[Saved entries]

────────

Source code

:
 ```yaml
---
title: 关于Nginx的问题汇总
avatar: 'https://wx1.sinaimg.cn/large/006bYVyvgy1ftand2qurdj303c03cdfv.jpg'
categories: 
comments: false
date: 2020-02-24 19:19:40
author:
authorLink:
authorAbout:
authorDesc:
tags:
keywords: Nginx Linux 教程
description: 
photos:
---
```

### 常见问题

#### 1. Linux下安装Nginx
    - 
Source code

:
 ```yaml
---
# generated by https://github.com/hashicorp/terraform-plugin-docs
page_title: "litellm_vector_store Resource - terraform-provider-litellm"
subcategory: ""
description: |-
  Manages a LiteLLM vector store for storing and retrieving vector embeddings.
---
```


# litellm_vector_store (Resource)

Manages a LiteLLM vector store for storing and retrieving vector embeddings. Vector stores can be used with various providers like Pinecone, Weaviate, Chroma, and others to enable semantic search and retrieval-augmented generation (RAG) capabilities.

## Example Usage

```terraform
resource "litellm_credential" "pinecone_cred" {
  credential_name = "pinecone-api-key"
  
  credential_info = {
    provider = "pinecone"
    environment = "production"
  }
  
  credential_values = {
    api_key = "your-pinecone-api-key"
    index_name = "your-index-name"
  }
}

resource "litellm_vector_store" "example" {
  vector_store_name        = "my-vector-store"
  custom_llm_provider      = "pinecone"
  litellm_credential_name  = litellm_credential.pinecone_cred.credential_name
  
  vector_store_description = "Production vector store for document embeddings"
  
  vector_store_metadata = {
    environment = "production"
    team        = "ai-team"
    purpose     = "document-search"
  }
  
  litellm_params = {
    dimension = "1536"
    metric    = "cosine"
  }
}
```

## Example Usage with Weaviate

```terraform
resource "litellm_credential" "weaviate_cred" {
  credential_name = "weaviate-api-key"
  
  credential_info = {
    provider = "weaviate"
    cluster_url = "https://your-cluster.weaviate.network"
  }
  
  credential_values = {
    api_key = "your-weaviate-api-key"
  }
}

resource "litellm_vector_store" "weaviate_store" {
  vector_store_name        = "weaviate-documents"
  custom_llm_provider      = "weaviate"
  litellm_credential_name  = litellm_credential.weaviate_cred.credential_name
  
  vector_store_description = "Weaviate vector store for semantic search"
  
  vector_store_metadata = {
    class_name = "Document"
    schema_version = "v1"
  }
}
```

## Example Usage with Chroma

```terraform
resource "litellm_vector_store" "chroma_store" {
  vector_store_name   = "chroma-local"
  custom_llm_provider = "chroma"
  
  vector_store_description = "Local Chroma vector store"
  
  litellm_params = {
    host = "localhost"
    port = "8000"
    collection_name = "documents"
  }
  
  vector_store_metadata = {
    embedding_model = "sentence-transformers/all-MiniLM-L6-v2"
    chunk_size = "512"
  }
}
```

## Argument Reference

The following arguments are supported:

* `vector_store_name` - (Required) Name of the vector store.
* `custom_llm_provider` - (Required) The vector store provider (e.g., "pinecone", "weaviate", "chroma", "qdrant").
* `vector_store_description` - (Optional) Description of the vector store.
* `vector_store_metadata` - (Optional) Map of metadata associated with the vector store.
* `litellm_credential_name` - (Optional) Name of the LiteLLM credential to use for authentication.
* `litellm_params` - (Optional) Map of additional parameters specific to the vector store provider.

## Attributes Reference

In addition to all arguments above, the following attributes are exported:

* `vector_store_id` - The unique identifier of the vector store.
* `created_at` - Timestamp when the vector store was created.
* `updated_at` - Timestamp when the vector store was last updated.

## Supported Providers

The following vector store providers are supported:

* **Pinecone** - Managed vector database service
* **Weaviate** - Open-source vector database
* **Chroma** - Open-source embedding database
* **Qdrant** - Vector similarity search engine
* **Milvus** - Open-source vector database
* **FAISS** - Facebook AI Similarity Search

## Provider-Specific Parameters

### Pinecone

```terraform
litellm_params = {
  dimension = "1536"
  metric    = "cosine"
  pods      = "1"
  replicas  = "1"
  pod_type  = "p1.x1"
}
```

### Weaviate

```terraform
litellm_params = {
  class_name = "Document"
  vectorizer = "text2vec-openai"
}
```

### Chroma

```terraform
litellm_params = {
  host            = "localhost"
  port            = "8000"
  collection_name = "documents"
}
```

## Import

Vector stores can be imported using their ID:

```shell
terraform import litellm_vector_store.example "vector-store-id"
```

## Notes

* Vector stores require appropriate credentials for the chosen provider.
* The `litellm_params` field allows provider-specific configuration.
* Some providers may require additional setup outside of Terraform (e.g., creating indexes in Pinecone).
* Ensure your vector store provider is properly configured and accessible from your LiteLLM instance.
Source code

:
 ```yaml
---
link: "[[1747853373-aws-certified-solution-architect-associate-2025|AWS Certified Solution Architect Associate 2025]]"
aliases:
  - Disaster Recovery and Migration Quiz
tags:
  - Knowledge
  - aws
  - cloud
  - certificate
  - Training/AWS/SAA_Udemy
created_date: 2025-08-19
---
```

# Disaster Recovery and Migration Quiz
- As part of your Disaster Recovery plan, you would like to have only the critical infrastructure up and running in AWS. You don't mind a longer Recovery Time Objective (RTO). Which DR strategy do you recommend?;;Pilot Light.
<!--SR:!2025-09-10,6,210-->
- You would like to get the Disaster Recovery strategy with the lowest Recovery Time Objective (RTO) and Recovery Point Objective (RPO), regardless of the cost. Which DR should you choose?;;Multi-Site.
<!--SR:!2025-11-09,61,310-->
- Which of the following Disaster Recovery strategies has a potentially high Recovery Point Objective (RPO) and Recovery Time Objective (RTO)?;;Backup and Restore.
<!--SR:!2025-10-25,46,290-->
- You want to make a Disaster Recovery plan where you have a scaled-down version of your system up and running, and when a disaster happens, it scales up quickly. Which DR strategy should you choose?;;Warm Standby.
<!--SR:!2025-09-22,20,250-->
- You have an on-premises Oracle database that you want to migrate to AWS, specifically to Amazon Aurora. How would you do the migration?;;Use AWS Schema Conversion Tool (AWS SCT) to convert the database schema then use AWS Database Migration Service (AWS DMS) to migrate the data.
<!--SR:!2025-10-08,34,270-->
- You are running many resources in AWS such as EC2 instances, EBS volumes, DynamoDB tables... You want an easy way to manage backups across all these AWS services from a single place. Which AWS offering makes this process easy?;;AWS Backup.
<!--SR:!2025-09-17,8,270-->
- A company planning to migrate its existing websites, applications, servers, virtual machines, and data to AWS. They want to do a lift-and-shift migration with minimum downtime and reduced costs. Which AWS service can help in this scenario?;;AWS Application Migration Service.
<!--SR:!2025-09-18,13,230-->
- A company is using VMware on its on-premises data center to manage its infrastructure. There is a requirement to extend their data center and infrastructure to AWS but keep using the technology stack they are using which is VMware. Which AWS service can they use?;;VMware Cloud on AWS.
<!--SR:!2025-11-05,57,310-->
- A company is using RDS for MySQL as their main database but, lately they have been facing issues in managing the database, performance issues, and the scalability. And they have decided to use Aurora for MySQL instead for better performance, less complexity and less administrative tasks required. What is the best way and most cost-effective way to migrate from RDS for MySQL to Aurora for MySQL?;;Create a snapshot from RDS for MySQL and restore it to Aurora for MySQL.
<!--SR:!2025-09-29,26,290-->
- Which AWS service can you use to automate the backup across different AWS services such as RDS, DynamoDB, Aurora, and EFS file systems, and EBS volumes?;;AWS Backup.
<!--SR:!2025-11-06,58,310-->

────────

- Task prompt
Could you return all lines from the records that include the word "additional"?

- Answer to the exercise
* `litellm_params` - (Optional) Map of additional parameters specific to the vector store provider.
* Some providers may require additional setup outside of Terraform (e.g., creating indexes in Pinecone).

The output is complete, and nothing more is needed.